DONALD TRUMP, PRESIDENT-ELECT OF THE UNITED STATES: Merry Christmas, everybody. We're going to start saying "Merry Christmas" again.

TAPPER: And this year, Donald Trump wants to make Christmas great again. And he's starting right inside Trump Tower, which closed down early this week for its annual Christmas party.

TRUMP: Ho-ho-ho.

TAPPER: We in the press were not invited, so we have to imagine the festivities, such as Kanye singing carols.

One imagines that Santa Trump has a list of naughty or nice, which he is definitively checking more than twice. There are plenty of gifts he has to dole out, such as this one for former Texas Governor Rick Perry.


TAPPER: Others, however, should probably expect a lump of coal. I'm looking at you, Governor Romney.

TRUMP: Happy New Year, but merry Christmas.


HARLOW: Pretty awesome, Jake. Thank you for that.

All right. Coming up in the next hour of CNN NEWSROOM, ominous words on Russia from Republican Senator John McCain who warns of a possible unraveling of the world order because of Moscow. We'll hear what more he said on that.

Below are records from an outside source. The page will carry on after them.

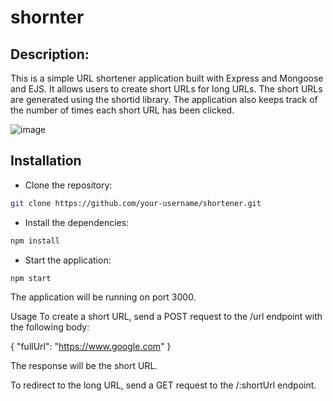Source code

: # shornter
## Description:

This is a simple URL shortener application built with Express and Mongoose and EJS. It allows users to create short URLs for long URLs. The short URLs are generated using the shortid library. The application also keeps track of the number of times each short URL has been clicked.

![image](https://github.com/Devai-coding/shornter/assets/113947156/b1fa2131-2864-4533-a401-9d01d0287108)


## Installation
* Clone the repository:
 ```sh
git clone https://github.com/your-username/shortener.git
```
* Install the dependencies:
 ```sh
npm install
```
* Start the application:
 ```sh
npm start
```
The application will be running on port 3000.

Usage
To create a short URL, send a POST request to the /url endpoint with the following body:

{
  "fullUrl": "https://www.google.com"
}

The response will be the short URL.

To redirect to the long URL, send a GET request to the /:shortUrl endpoint.
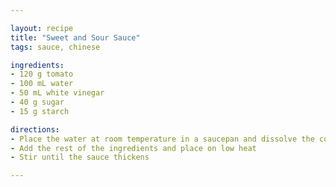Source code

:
 ```yaml
---

layout: recipe
title: "Sweet and Sour Sauce"
tags: sauce, chinese

ingredients:
- 120 g tomato
- 100 mL water
- 50 mL white vinegar
- 40 g sugar
- 15 g starch

directions:
- Place the water at room temperature in a saucepan and dissolve the cornstarch in it
- Add the rest of the ingredients and place on low heat
- Stir until the sauce thickens

---
```

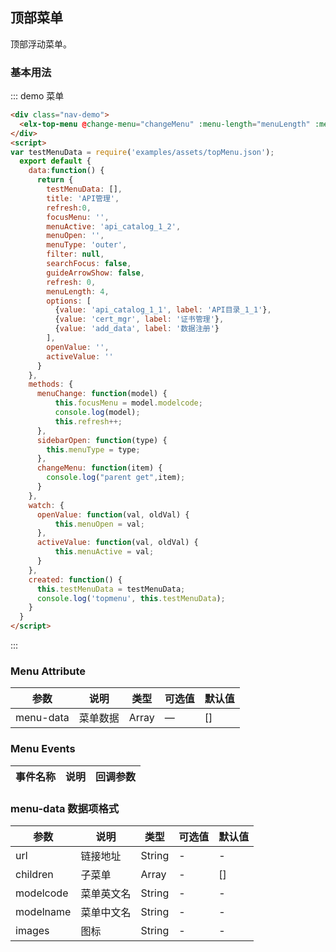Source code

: ## 顶部菜单

顶部浮动菜单。

### 基本用法


::: demo 菜单
```html
<div class="nav-demo">
  <elx-top-menu @change-menu="changeMenu" :menu-length="menuLength" :menu-data="testMenuData"></elx-top-menu>
</div>
<script>
var testMenuData = require('examples/assets/topMenu.json');
  export default {
    data:function() {
      return {
        testMenuData: [],
        title: 'API管理',
        refresh:0,
        focusMenu: '',
        menuActive: 'api_catalog_1_2',
        menuOpen: '',
        menuType: 'outer',
        filter: null,
        searchFocus: false,
        guideArrowShow: false,
        refresh: 0,
        menuLength: 4,
        options: [
          {value: 'api_catalog_1_1', label: 'API目录_1_1'},
          {value: 'cert_mgr', label: '证书管理'},
          {value: 'add_data', label: '数据注册'}
        ],
        openValue: '',
        activeValue: ''
      }
    },
    methods: {
      menuChange: function(model) {
          this.focusMenu = model.modelcode;
          console.log(model);
          this.refresh++;
      },
      sidebarOpen: function(type) {
        this.menuType = type;
      },
      changeMenu: function(item) {
        console.log("parent get",item);
      }
    },
    watch: {
      openValue: function(val, oldVal) {
          this.menuOpen = val;
      },
      activeValue: function(val, oldVal) {
          this.menuActive = val;
      }
    },
    created: function() {
      this.testMenuData = testMenuData;
      console.log('topmenu', this.testMenuData);
    }
  }
</script>
```
:::


### Menu Attribute
| 参数      | 说明    | 类型      | 可选值       | 默认值   |
|---------- |-------- |---------- |-------------  |-------- |
| menu-data | 菜单数据 | Array    | — | [] |

### Menu Events
| 事件名称      | 说明    | 回调参数      |
|---------- |-------- |---------- |

### menu-data 数据项格式
| 参数      | 说明    | 类型      | 可选值       | 默认值   |
|---------- |-------- |---------- |-------------  |-------- |
| url | 链接地址 | String | - | - |
| children | 子菜单 | Array | - | [] |
| modelcode | 菜单英文名 | String | - | - |
| modelname | 菜单中文名 | String | - | - |
| images | 图标 | String | - | - |

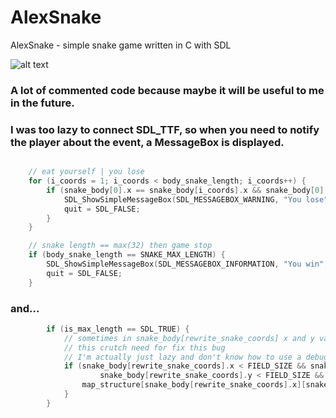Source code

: # AlexSnake
AlexSnake - simple snake game written in C with SDL


![alt text](https://github.com/a1excoder/AlexSnake/blob/main/bad_demo.gif?raw=true)

### A lot of commented code because maybe it will be useful to me in the future.

### I was too lazy to connect SDL_TTF, so when you need to notify the player about the event, a MessageBox is displayed.
```c

    // eat yourself | you lose
    for (i_coords = 1; i_coords < body_snake_length; i_coords++) {
        if (snake_body[0].x == snake_body[i_coords].x && snake_body[0].y == snake_body[i_coords].y) {
            SDL_ShowSimpleMessageBox(SDL_MESSAGEBOX_WARNING, "You lose", "You lose!", window);
            quit = SDL_FALSE;
        }
    }

```

```c
    // snake length == max(32) then game stop
    if (body_snake_length == SNAKE_MAX_LENGTH) {
        SDL_ShowSimpleMessageBox(SDL_MESSAGEBOX_INFORMATION, "You win", "You win!", window);
        quit = SDL_FALSE;
    }
```

### and...
```c
        if (is_max_length == SDL_TRUE) {
            // sometimes in snake_body[rewrite_snake_coords] x and y values > max field size or < min size
            // this crutch need for fix this bug
            // I'm actually just lazy and don't know how to use a debugger ;)
            if (snake_body[rewrite_snake_coords].x < FIELD_SIZE && snake_body[rewrite_snake_coords].x >= 0 &&
                    snake_body[rewrite_snake_coords].y < FIELD_SIZE && snake_body[rewrite_snake_coords].y >= 0) {
                map_structure[snake_body[rewrite_snake_coords].x][snake_body[rewrite_snake_coords].y] = 0;
            }
        }
```
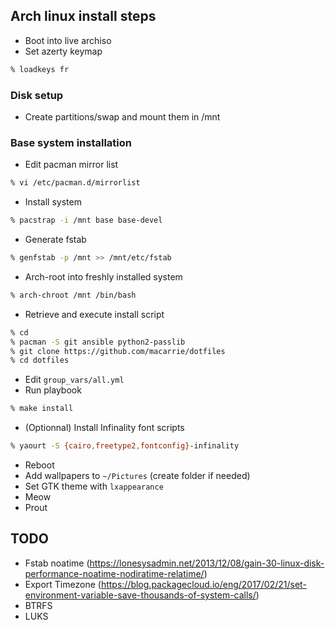 ## Arch linux install steps

* Boot into live archiso
* Set azerty keymap
```bash
% loadkeys fr
```

### Disk setup

* Create partitions/swap and mount them in /mnt

### Base system installation

* Edit pacman mirror list
```bash
% vi /etc/pacman.d/mirrorlist
```
* Install system
```bash
% pacstrap -i /mnt base base-devel
```
* Generate fstab
```bash
% genfstab -p /mnt >> /mnt/etc/fstab
```
* Arch-root into freshly installed system
```bash
% arch-chroot /mnt /bin/bash
```
* Retrieve and execute install script
```bash
% cd
% pacman -S git ansible python2-passlib
% git clone https://github.com/macarrie/dotfiles
% cd dotfiles
```
* Edit `group_vars/all.yml`
* Run playbook
```bash
% make install
```
* (Optionnal) Install Infinality font scripts
```bash
% yaourt -S {cairo,freetype2,fontconfig}-infinality
```
* Reboot
* Add wallpapers to `~/Pictures` (create folder if needed)
* Set GTK theme with `lxappearance`
* Meow
* Prout


## TODO
- Fstab noatime (https://lonesysadmin.net/2013/12/08/gain-30-linux-disk-performance-noatime-nodiratime-relatime/)
- Export Timezone (https://blog.packagecloud.io/eng/2017/02/21/set-environment-variable-save-thousands-of-system-calls/)
- BTRFS
- LUKS

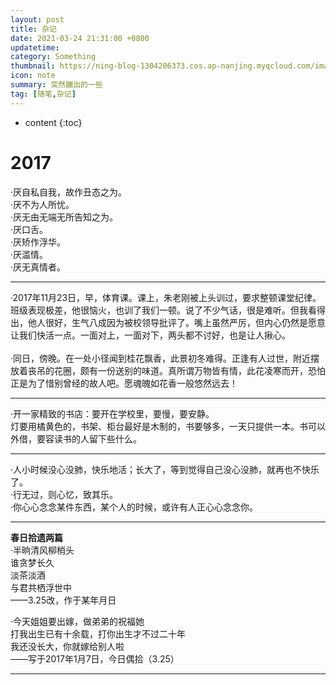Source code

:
 ```yaml
---
layout: post
title: 杂记
date: 2021-03-24 21:31:00 +0800
updatetime:
category: Something
thumbnail: https://ning-blog-1304206373.cos.ap-nanjing.myqcloud.com/image/thumbnail/laura-adai-eHdRLiazcww-unsplash.jpg
icon: note
summary: 突然蹦出的一些
tag: [随笔,杂记]
---
```



* content
{:toc}


# 2017

·厌自私自我，故作丑态之为。<br>
·厌不为人所忧。<br>
·厌无由无端无所告知之为。<br>
·厌口舌。<br>
·厌矫作浮华。<br>
·厌滥情。<br>
·厌无真情者。<br>

---

·2017年11月23日，早，体育课。课上，朱老刚被上头训过，要求整顿课堂纪律。班级表现极差，他很恼火，也训了我们一顿。说了不少气话，很是难听。但我看得出，他人很好，生气八成因为被校领导批评了。嘴上虽然严厉，但内心仍然是愿意让我们快活一点。一面对上，一面对下，两头都不讨好，也是让人揪心。<br>
<br>
·同日，傍晚。在一处小径闻到桂花飘香，此景初冬难得。正逢有人过世，附近摆放着丧吊的花圈，颇有一份送别的味道。真所谓万物皆有情，此花凌寒而开，恐怕正是为了惜别曾经的故人吧。愿魂魄如花香一般悠然远去！<br>

---

·开一家精致的书店：要开在学校里，要慢，要安静。<br>
灯要用橘黄色的，书架、柜台最好是木制的，书要够多，一天只提供一本。书可以外借，要容读书的人留下些什么。<br>

---

·人小时候没心没肺，快乐地活；长大了，等到觉得自己没心没肺，就再也不快乐了。<br>
·行无过，则心忆，致其乐。<br>
·你心心念念某件东西，某个人的时候，或许有人正心心念念你。<br>

---

**春日拾遗两篇**<br>
·半晌清风柳梢头<br>
谁贪梦长久<br>
淡茶淡酒<br>
与君共栖浮世中<br>
——3.25改，作于某年月日<br>

·今天姐姐要出嫁，做弟弟的祝福她<br>
打我出生已有十余载，打你出生才不过二十年<br>
我还没长大，你就嫁给别人啦<br>
——写于2017年1月7日，今日偶拾（3.25）<br>

---
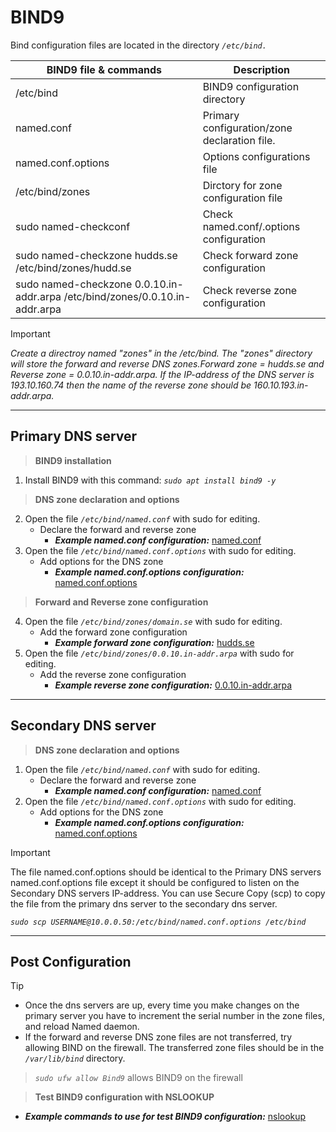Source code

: # BIND9 
Bind configuration files are located in the directory *```/etc/bind.```*

|BIND9 file & commands  |Description
| ---|----|
|/etc/bind             | BIND9 configuration directory                 |
|named.conf            |Primary configuration/zone declaration file.   |
|named.conf.options    |Options configurations file                    |
|/etc/bind/zones       |Dirctory for zone configuration file           |
|sudo named-checkconf  | Check named.conf/.options configuration       |
|sudo named-checkzone hudds.se /etc/bind/zones/hudd.se| Check forward zone configuration|
|sudo named-checkzone 0.0.10.in-addr.arpa /etc/bind/zones/0.0.10.in-addr.arpa| Check reverse zone configuration|

> [!IMPORTANT]
> *Create a directroy named "zones" in the /etc/bind. The "zones" directory will store the forward and reverse DNS zones.Forward zone = hudds.se and Reverse zone = 0.0.10.in-addr.arpa. If the IP-address of the DNS server is 193.10.160.74 then the name of the reverse zone should be 160.10.193.in-addr.arpa.*
---------------------------------------------------------------

## Primary DNS server
> **BIND9 installation**
1. Install BIND9 with this command: *```sudo apt install bind9 -y```*

> **DNS zone declaration and options**
2. Open the file *```/etc/bind/named.conf```* with sudo for editing.
    - Declare the forward and reverse zone
        - ***Example named.conf configuration:*** [named.conf](https://github.com/notkasim/NICS/blob/main/Linux/BIND9/Primary/named.conf)
3. Open the file *```/etc/bind/named.conf.options```* with sudo for editing.
    - Add options for the DNS zone
        - ***Example named.conf.options configuration:*** [named.conf.options](https://github.com/notkasim/NICS/blob/main/Linux/BIND9/Primary/named.conf.options)

> **Forward and Reverse zone configuration**
4. Open the file *```/etc/bind/zones/domain.se```* with sudo for editing.
    - Add the forward zone configuration
        - ***Example forward zone configuration:*** [hudds.se](https://github.com/notkasim/NICS/blob/main/Linux/BIND9/Primary/hudds.se)
5. Open the file *```/etc/bind/zones/0.0.10.in-addr.arpa```* with sudo for editing.
    - Add the reverse zone configuration
        - ***Example reverse zone configuration:*** [0.0.10.in-addr.arpa](https://github.com/notkasim/NICS/blob/main/Linux/BIND9/Primary/0.0.10.in-addr.arpa)
---------------------------------------------------------------

## Secondary DNS server
> **DNS zone declaration and options**
1. Open the file *```/etc/bind/named.conf```* with sudo for editing.
    - Declare the forward and reverse zone
        - ***Example named.conf configuration:*** [named.conf](https://github.com/notkasim/NICS/blob/main/Linux/BIND9/Secondary/named.conf)
2. Open the file *```/etc/bind/named.conf.options```* with sudo for editing.
    - Add options for the DNS zone
        - ***Example named.conf.options configuration:*** [named.conf.options](https://github.com/notkasim/NICS/blob/main/Linux/BIND9/Secondary/named.conf.options)

> [!IMPORTANT]
> The file named.conf.options should be identical to the Primary DNS servers named.conf.options file except it should be configured to listen on the Secondary DNS servers IP-address. You can use Secure Copy (scp) to copy the file from the primary dns server to the secondary dns server.

*```sudo scp USERNAME@10.0.0.50:/etc/bind/named.conf.options /etc/bind```*

---------------------------------------------------------------
## Post Configuration
> [!TIP]
> - Once the dns servers are up, every time you make changes on the primary server you have to increment the serial number in the zone files, and reload Named daemon.
> - If the forward and reverse DNS zone files are not transferred, try allowing BIND on the firewall. The transferred zone files should be in the *```/var/lib/bind```* directory.

> *```sudo ufw allow Bind9```* allows BIND9 on the firewall


> **Test BIND9 configuration with NSLOOKUP**
- ***Example commands to use for test BIND9 configuration:*** [nslookup](https://github.com/notkasim/NICS/blob/main/Linux/BIND9/Test.md)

Also, President-elect Donald Trump tweeting his irritation with a last-ditch effort to try to stop him from becoming President. Folks, this is highly unlikely. We'll talk about the Electoral College and that vote tomorrow. Straight ahead.


[18:59:58] HARLOW: Seven p.m. Eastern, you're live in the CNN NEWSROOM. I'm Poppy Harlow in New York. So glad you're with us. We begin tonight with a dire warning from prominent Republican Senator John McCain telling our Jake Tapper Russian hacking that's influencing the U.S. election threatened to, quote, "destroy democracy."